Records from a collection:
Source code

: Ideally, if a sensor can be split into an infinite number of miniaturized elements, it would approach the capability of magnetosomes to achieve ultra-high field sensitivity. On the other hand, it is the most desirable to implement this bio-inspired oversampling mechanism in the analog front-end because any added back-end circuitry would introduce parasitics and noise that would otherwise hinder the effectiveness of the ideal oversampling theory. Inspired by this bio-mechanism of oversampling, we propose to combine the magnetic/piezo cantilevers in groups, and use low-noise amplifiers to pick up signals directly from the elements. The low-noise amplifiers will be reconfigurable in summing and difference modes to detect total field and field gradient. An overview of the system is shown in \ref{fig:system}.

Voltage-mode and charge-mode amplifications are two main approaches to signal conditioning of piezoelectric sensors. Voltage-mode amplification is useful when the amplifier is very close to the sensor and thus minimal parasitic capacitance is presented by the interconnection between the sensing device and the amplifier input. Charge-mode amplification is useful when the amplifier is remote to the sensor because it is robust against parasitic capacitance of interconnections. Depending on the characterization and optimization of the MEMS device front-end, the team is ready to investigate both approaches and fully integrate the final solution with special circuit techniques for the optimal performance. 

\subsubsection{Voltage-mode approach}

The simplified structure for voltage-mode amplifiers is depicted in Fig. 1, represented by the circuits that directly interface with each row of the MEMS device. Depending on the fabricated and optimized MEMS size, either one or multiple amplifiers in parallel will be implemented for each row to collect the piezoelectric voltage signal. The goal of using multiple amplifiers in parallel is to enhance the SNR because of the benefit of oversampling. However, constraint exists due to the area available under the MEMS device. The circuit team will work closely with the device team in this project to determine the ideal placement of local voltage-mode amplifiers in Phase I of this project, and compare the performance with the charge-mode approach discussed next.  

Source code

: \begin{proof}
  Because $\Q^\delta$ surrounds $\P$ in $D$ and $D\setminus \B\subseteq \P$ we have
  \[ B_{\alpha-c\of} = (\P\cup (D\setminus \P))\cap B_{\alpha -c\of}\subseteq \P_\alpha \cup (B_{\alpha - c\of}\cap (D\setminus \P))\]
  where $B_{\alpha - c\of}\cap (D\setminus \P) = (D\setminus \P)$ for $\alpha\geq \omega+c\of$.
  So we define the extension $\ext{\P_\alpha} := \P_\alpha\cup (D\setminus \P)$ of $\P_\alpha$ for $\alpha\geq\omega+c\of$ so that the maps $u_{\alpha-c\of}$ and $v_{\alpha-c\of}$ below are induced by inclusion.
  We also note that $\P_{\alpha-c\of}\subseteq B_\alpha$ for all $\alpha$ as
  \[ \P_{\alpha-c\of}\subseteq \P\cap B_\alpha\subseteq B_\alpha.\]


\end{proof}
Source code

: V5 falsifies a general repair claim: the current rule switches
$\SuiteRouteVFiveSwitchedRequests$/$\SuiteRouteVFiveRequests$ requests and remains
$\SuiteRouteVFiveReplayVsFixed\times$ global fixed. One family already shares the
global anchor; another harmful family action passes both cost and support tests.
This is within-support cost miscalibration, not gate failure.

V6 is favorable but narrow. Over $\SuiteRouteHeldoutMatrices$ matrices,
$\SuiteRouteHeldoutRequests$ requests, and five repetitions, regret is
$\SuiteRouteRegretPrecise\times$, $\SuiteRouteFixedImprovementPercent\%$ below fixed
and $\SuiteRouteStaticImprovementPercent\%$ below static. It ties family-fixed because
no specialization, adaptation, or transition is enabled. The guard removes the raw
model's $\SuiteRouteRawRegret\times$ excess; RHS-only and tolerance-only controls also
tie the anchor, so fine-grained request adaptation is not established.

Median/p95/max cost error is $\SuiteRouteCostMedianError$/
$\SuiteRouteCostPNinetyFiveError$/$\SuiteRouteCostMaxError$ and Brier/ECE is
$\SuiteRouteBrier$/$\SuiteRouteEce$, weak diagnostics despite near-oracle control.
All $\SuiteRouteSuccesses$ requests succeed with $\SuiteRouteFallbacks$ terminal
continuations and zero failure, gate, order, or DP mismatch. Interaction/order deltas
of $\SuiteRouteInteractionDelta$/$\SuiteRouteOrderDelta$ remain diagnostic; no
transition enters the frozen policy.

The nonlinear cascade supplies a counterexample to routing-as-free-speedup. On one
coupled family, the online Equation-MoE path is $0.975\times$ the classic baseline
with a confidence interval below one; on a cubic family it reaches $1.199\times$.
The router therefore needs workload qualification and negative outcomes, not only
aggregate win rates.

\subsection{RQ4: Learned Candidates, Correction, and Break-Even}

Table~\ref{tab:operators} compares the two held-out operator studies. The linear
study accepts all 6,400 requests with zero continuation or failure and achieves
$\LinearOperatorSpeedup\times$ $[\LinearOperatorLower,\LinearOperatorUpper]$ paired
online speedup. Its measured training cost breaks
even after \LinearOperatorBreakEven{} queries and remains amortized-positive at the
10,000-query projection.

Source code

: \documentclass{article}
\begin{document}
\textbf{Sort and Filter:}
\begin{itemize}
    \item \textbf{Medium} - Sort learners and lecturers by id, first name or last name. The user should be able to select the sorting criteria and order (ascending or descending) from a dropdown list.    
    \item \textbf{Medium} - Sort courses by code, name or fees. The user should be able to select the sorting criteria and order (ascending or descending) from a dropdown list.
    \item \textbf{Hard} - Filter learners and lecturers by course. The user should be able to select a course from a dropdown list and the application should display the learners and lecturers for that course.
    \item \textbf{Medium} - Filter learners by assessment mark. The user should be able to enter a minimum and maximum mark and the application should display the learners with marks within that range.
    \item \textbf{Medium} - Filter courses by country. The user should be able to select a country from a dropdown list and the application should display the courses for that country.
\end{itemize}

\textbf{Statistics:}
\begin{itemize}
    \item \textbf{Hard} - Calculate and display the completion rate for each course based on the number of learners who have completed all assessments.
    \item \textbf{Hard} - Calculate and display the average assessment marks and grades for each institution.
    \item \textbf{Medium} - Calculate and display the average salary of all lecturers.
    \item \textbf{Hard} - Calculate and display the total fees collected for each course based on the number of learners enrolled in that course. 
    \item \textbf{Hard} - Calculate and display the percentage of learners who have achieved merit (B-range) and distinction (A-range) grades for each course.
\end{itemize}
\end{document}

The problem:
Search the records above for the string "below". Report each line that has it.

Result for this exercise:
  So we define the extension $\ext{\P_\alpha} := \P_\alpha\cup (D\setminus \P)$ of $\P_\alpha$ for $\alpha\geq\omega+c\of$ so that the maps $u_{\alpha-c\of}$ and $v_{\alpha-c\of}$ below are induced by inclusion.
$\SuiteRouteRegretPrecise\times$, $\SuiteRouteFixedImprovementPercent\%$ below fixed
and $\SuiteRouteStaticImprovementPercent\%$ below static. It ties family-fixed because
with a confidence interval below one; on a cubic family it reaches $1.199\times$.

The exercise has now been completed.